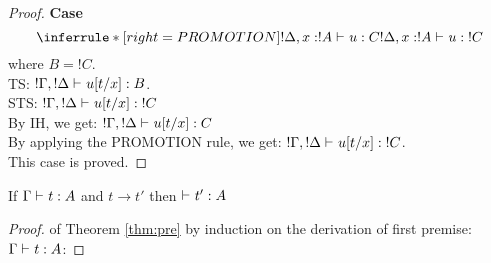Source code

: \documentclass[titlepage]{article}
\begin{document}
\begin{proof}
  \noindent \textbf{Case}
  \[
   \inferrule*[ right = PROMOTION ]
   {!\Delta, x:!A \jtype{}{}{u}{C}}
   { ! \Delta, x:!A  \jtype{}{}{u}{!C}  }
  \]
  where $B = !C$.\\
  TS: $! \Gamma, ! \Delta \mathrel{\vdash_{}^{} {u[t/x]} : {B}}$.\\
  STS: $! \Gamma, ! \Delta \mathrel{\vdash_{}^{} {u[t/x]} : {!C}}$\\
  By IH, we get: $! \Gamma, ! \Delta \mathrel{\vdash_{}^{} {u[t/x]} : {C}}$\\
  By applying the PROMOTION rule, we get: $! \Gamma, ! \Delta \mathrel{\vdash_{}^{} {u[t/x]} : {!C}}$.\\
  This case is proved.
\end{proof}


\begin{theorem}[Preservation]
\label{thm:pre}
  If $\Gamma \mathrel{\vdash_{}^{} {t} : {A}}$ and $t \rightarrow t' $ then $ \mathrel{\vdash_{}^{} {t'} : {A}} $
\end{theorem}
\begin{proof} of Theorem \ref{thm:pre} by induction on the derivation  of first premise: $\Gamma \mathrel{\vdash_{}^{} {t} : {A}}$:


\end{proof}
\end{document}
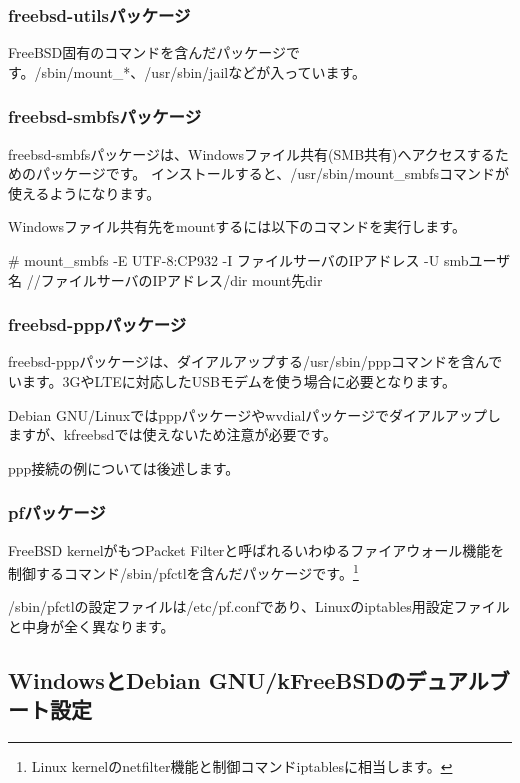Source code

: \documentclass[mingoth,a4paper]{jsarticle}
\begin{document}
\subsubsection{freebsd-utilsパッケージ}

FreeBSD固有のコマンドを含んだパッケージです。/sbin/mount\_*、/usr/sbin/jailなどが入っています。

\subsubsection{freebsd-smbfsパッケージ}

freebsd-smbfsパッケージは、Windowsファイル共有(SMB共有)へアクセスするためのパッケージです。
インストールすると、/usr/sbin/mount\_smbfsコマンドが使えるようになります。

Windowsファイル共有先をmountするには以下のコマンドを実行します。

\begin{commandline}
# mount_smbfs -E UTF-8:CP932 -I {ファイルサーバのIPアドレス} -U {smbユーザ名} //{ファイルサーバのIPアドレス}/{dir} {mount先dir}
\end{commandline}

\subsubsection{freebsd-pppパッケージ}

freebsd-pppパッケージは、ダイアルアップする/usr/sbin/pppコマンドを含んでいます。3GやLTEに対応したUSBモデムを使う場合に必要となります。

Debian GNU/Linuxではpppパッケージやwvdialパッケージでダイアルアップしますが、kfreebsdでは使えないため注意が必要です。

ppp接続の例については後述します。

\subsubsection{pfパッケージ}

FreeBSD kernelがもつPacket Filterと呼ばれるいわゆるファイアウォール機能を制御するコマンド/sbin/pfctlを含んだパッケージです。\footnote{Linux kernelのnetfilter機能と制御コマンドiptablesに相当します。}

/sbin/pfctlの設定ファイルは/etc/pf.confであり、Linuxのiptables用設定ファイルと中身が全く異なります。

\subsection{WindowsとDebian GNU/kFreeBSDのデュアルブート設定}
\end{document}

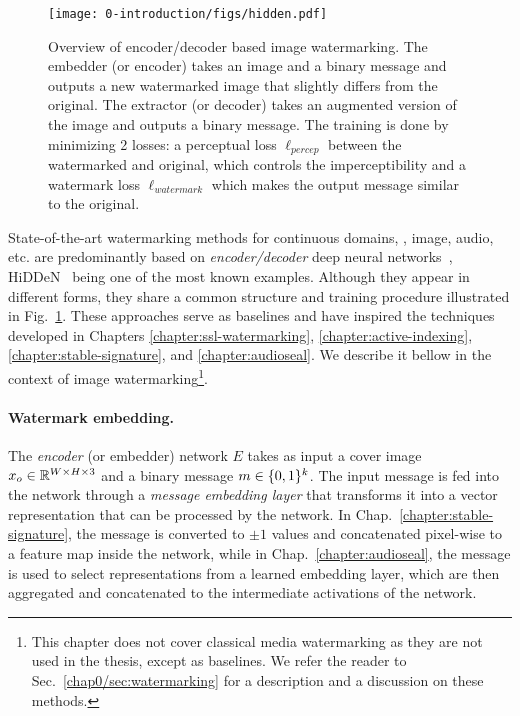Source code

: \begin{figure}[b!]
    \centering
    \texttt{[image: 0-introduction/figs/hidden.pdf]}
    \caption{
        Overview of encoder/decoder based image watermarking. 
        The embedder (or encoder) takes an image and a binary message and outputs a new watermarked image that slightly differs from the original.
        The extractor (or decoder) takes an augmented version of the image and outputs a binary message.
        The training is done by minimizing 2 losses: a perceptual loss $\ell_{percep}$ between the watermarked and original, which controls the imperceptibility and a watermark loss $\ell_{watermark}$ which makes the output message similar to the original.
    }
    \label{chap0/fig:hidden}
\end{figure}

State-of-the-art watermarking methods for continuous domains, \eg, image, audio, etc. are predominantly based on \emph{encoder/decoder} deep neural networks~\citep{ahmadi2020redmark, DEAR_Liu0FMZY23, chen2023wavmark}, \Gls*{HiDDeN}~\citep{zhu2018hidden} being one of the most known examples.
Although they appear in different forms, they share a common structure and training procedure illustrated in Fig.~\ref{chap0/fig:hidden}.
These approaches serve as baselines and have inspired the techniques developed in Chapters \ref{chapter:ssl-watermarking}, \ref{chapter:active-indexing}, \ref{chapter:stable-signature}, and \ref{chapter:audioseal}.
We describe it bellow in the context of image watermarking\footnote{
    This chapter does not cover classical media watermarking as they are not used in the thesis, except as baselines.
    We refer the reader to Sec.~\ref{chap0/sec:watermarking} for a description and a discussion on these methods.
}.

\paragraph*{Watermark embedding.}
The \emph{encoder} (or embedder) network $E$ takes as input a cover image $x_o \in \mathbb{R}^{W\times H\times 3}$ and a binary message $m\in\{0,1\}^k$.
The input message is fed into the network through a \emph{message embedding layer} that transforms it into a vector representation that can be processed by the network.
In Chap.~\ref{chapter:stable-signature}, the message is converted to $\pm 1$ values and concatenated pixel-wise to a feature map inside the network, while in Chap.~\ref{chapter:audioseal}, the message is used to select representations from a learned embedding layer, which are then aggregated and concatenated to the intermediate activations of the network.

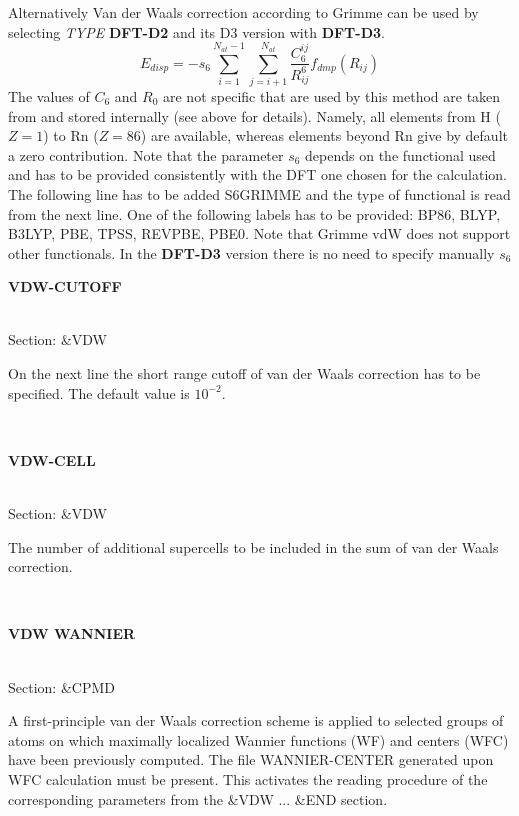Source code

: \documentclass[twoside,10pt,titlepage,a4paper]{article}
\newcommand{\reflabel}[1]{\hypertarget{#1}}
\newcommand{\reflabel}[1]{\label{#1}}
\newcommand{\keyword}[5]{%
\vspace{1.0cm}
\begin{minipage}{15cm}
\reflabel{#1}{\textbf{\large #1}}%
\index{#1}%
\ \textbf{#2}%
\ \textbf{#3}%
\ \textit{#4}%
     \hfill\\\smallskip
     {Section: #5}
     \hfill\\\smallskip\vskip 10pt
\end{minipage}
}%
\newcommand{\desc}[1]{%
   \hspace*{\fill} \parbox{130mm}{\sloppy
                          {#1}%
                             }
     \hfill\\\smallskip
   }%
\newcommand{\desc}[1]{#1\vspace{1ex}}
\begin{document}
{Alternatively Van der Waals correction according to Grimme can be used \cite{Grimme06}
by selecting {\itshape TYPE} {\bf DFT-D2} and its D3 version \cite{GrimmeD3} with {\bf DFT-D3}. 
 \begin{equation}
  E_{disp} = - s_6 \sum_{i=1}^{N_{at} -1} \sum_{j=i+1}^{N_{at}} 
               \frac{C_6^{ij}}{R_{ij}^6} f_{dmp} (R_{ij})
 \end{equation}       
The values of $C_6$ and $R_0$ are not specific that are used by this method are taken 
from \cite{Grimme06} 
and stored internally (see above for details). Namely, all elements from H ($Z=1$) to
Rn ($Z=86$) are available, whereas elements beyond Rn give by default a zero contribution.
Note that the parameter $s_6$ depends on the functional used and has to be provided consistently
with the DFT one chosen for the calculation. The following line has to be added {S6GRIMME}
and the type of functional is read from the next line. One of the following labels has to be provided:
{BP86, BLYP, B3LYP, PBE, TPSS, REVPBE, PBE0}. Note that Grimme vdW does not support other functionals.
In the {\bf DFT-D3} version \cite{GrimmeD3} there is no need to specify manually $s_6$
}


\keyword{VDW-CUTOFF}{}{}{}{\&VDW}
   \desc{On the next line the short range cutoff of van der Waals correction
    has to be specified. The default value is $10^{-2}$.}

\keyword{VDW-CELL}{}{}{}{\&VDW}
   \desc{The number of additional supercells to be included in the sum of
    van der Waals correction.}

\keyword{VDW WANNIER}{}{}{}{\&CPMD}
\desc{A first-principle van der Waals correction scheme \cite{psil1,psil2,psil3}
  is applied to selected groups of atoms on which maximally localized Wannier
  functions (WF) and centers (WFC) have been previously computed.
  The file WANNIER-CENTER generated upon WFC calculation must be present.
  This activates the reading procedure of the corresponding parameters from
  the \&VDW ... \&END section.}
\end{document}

*****

[PROBLEM] The listing above must be restated word for word. Its pictures are to be left out.

[OUTPUT FOR THIS TASK]
Source code

: \documentclass[titlepage]{article}
\begin{document}
\begin{proof}
  \noindent \textbf{Case}
  \[
   \inferrule*[ right = PROMOTION ]
   {!\Delta, x:!A \jtype{}{}{u}{C}}
   { ! \Delta, x:!A  \jtype{}{}{u}{!C}  }
  \]
  where $B = !C$.\\
  TS: $! \Gamma, ! \Delta \mathrel{\vdash_{}^{} {u[t/x]} : {B}}$.\\
  STS: $! \Gamma, ! \Delta \mathrel{\vdash_{}^{} {u[t/x]} : {!C}}$\\
  By IH, we get: $! \Gamma, ! \Delta \mathrel{\vdash_{}^{} {u[t/x]} : {C}}$\\
  By applying the PROMOTION rule, we get: $! \Gamma, ! \Delta \mathrel{\vdash_{}^{} {u[t/x]} : {!C}}$.\\
  This case is proved.
\end{proof}


\begin{theorem}[Preservation]
\label{thm:pre}
  If $\Gamma \mathrel{\vdash_{}^{} {t} : {A}}$ and $t \rightarrow t' $ then $ \mathrel{\vdash_{}^{} {t'} : {A}} $
\end{theorem}
\begin{proof} of Theorem \ref{thm:pre} by induction on the derivation  of first premise: $\Gamma \mathrel{\vdash_{}^{} {t} : {A}}$:


\end{proof}
\end{document}
Source code

: \documentclass[mingoth,a4paper]{jsarticle}
\begin{document}
\subsubsection{freebsd-utilsパッケージ}

FreeBSD固有のコマンドを含んだパッケージです。/sbin/mount\_*、/usr/sbin/jailなどが入っています。

\subsubsection{freebsd-smbfsパッケージ}

freebsd-smbfsパッケージは、Windowsファイル共有(SMB共有)へアクセスするためのパッケージです。
インストールすると、/usr/sbin/mount\_smbfsコマンドが使えるようになります。

Windowsファイル共有先をmountするには以下のコマンドを実行します。

\begin{commandline}
# mount_smbfs -E UTF-8:CP932 -I {ファイルサーバのIPアドレス} -U {smbユーザ名} //{ファイルサーバのIPアドレス}/{dir} {mount先dir}
\end{commandline}

\subsubsection{freebsd-pppパッケージ}

freebsd-pppパッケージは、ダイアルアップする/usr/sbin/pppコマンドを含んでいます。3GやLTEに対応したUSBモデムを使う場合に必要となります。

Debian GNU/Linuxではpppパッケージやwvdialパッケージでダイアルアップしますが、kfreebsdでは使えないため注意が必要です。

ppp接続の例については後述します。

\subsubsection{pfパッケージ}

FreeBSD kernelがもつPacket Filterと呼ばれるいわゆるファイアウォール機能を制御するコマンド/sbin/pfctlを含んだパッケージです。\footnote{Linux kernelのnetfilter機能と制御コマンドiptablesに相当します。}

/sbin/pfctlの設定ファイルは/etc/pf.confであり、Linuxのiptables用設定ファイルと中身が全く異なります。

\subsection{WindowsとDebian GNU/kFreeBSDのデュアルブート設定}
\end{document}

Source code

: \begin{figure}[b!]
    \centering
    \texttt{[image: 0-introduction/figs/hidden.pdf]}
    \caption{
        Overview of encoder/decoder based image watermarking. 
        The embedder (or encoder) takes an image and a binary message and outputs a new watermarked image that slightly differs from the original.
        The extractor (or decoder) takes an augmented version of the image and outputs a binary message.
        The training is done by minimizing 2 losses: a perceptual loss $\ell_{percep}$ between the watermarked and original, which controls the imperceptibility and a watermark loss $\ell_{watermark}$ which makes the output message similar to the original.
    }
    \label{chap0/fig:hidden}
\end{figure}

State-of-the-art watermarking methods for continuous domains, \eg, image, audio, etc. are predominantly based on \emph{encoder/decoder} deep neural networks~\citep{ahmadi2020redmark, DEAR_Liu0FMZY23, chen2023wavmark}, \Gls*{HiDDeN}~\citep{zhu2018hidden} being one of the most known examples.
Although they appear in different forms, they share a common structure and training procedure illustrated in Fig.~\ref{chap0/fig:hidden}.
These approaches serve as baselines and have inspired the techniques developed in Chapters \ref{chapter:ssl-watermarking}, \ref{chapter:active-indexing}, \ref{chapter:stable-signature}, and \ref{chapter:audioseal}.
We describe it bellow in the context of image watermarking\footnote{
    This chapter does not cover classical media watermarking as they are not used in the thesis, except as baselines.
    We refer the reader to Sec.~\ref{chap0/sec:watermarking} for a description and a discussion on these methods.
}.

\paragraph*{Watermark embedding.}
The \emph{encoder} (or embedder) network $E$ takes as input a cover image $x_o \in \mathbb{R}^{W\times H\times 3}$ and a binary message $m\in\{0,1\}^k$.
The input message is fed into the network through a \emph{message embedding layer} that transforms it into a vector representation that can be processed by the network.
In Chap.~\ref{chapter:stable-signature}, the message is converted to $\pm 1$ values and concatenated pixel-wise to a feature map inside the network, while in Chap.~\ref{chapter:audioseal}, the message is used to select representations from a learned embedding layer, which are then aggregated and concatenated to the intermediate activations of the network.

Source code

: \documentclass[twoside,10pt,titlepage,a4paper]{article}
\newcommand{\reflabel}[1]{\hypertarget{#1}}
\newcommand{\reflabel}[1]{\label{#1}}
\newcommand{\keyword}[5]{%
\vspace{1.0cm}
\begin{minipage}{15cm}
\reflabel{#1}{\textbf{\large #1}}%
\index{#1}%
\ \textbf{#2}%
\ \textbf{#3}%
\ \textit{#4}%
     \hfill\\\smallskip
     {Section: #5}
     \hfill\\\smallskip\vskip 10pt
\end{minipage}
}%
\newcommand{\desc}[1]{%
   \hspace*{\fill} \parbox{130mm}{\sloppy
                          {#1}%
                             }
     \hfill\\\smallskip
   }%
\newcommand{\desc}[1]{#1\vspace{1ex}}
\begin{document}
{Alternatively Van der Waals correction according to Grimme can be used \cite{Grimme06}
by selecting {\itshape TYPE} {\bf DFT-D2} and its D3 version \cite{GrimmeD3} with {\bf DFT-D3}. 
 \begin{equation}
  E_{disp} = - s_6 \sum_{i=1}^{N_{at} -1} \sum_{j=i+1}^{N_{at}} 
               \frac{C_6^{ij}}{R_{ij}^6} f_{dmp} (R_{ij})
 \end{equation}       
The values of $C_6$ and $R_0$ are not specific that are used by this method are taken 
from \cite{Grimme06} 
and stored internally (see above for details). Namely, all elements from H ($Z=1$) to
Rn ($Z=86$) are available, whereas elements beyond Rn give by default a zero contribution.
Note that the parameter $s_6$ depends on the functional used and has to be provided consistently
with the DFT one chosen for the calculation. The following line has to be added {S6GRIMME}
and the type of functional is read from the next line. One of the following labels has to be provided:
{BP86, BLYP, B3LYP, PBE, TPSS, REVPBE, PBE0}. Note that Grimme vdW does not support other functionals.
In the {\bf DFT-D3} version \cite{GrimmeD3} there is no need to specify manually $s_6$
}


\keyword{VDW-CUTOFF}{}{}{}{\&VDW}
   \desc{On the next line the short range cutoff of van der Waals correction
    has to be specified. The default value is $10^{-2}$.}

\keyword{VDW-CELL}{}{}{}{\&VDW}
   \desc{The number of additional supercells to be included in the sum of
    van der Waals correction.}

\keyword{VDW WANNIER}{}{}{}{\&CPMD}
\desc{A first-principle van der Waals correction scheme \cite{psil1,psil2,psil3}
  is applied to selected groups of atoms on which maximally localized Wannier
  functions (WF) and centers (WFC) have been previously computed.
  The file WANNIER-CENTER generated upon WFC calculation must be present.
  This activates the reading procedure of the corresponding parameters from
  the \&VDW ... \&END section.}
\end{document}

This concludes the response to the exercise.